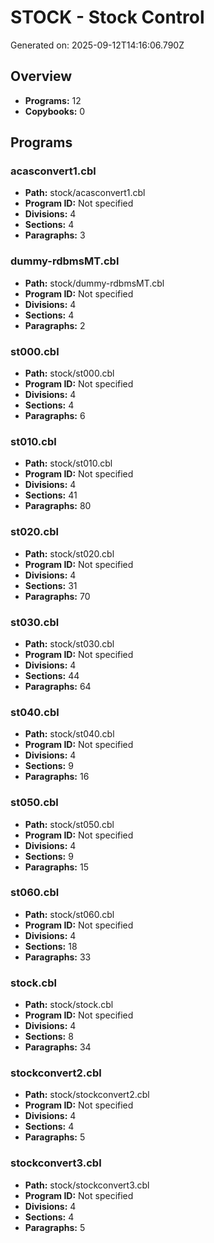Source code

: # STOCK - Stock Control

Generated on: 2025-09-12T14:16:06.790Z

## Overview

- **Programs:** 12
- **Copybooks:** 0

## Programs

### acasconvert1.cbl

- **Path:** stock/acasconvert1.cbl
- **Program ID:** Not specified
- **Divisions:** 4
- **Sections:** 4
- **Paragraphs:** 3

### dummy-rdbmsMT.cbl

- **Path:** stock/dummy-rdbmsMT.cbl
- **Program ID:** Not specified
- **Divisions:** 4
- **Sections:** 4
- **Paragraphs:** 2

### st000.cbl

- **Path:** stock/st000.cbl
- **Program ID:** Not specified
- **Divisions:** 4
- **Sections:** 4
- **Paragraphs:** 6

### st010.cbl

- **Path:** stock/st010.cbl
- **Program ID:** Not specified
- **Divisions:** 4
- **Sections:** 41
- **Paragraphs:** 80

### st020.cbl

- **Path:** stock/st020.cbl
- **Program ID:** Not specified
- **Divisions:** 4
- **Sections:** 31
- **Paragraphs:** 70

### st030.cbl

- **Path:** stock/st030.cbl
- **Program ID:** Not specified
- **Divisions:** 4
- **Sections:** 44
- **Paragraphs:** 64

### st040.cbl

- **Path:** stock/st040.cbl
- **Program ID:** Not specified
- **Divisions:** 4
- **Sections:** 9
- **Paragraphs:** 16

### st050.cbl

- **Path:** stock/st050.cbl
- **Program ID:** Not specified
- **Divisions:** 4
- **Sections:** 9
- **Paragraphs:** 15

### st060.cbl

- **Path:** stock/st060.cbl
- **Program ID:** Not specified
- **Divisions:** 4
- **Sections:** 18
- **Paragraphs:** 33

### stock.cbl

- **Path:** stock/stock.cbl
- **Program ID:** Not specified
- **Divisions:** 4
- **Sections:** 8
- **Paragraphs:** 34

### stockconvert2.cbl

- **Path:** stock/stockconvert2.cbl
- **Program ID:** Not specified
- **Divisions:** 4
- **Sections:** 4
- **Paragraphs:** 5

### stockconvert3.cbl

- **Path:** stock/stockconvert3.cbl
- **Program ID:** Not specified
- **Divisions:** 4
- **Sections:** 4
- **Paragraphs:** 5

* * * * * * *

- _WORK ITEM_
In the listing above, each line with the word "rdbmsMT" is to be copied out.

- _FINISHED EXERCISE_
### dummy-rdbmsMT.cbl
- **Path:** stock/dummy-rdbmsMT.cbl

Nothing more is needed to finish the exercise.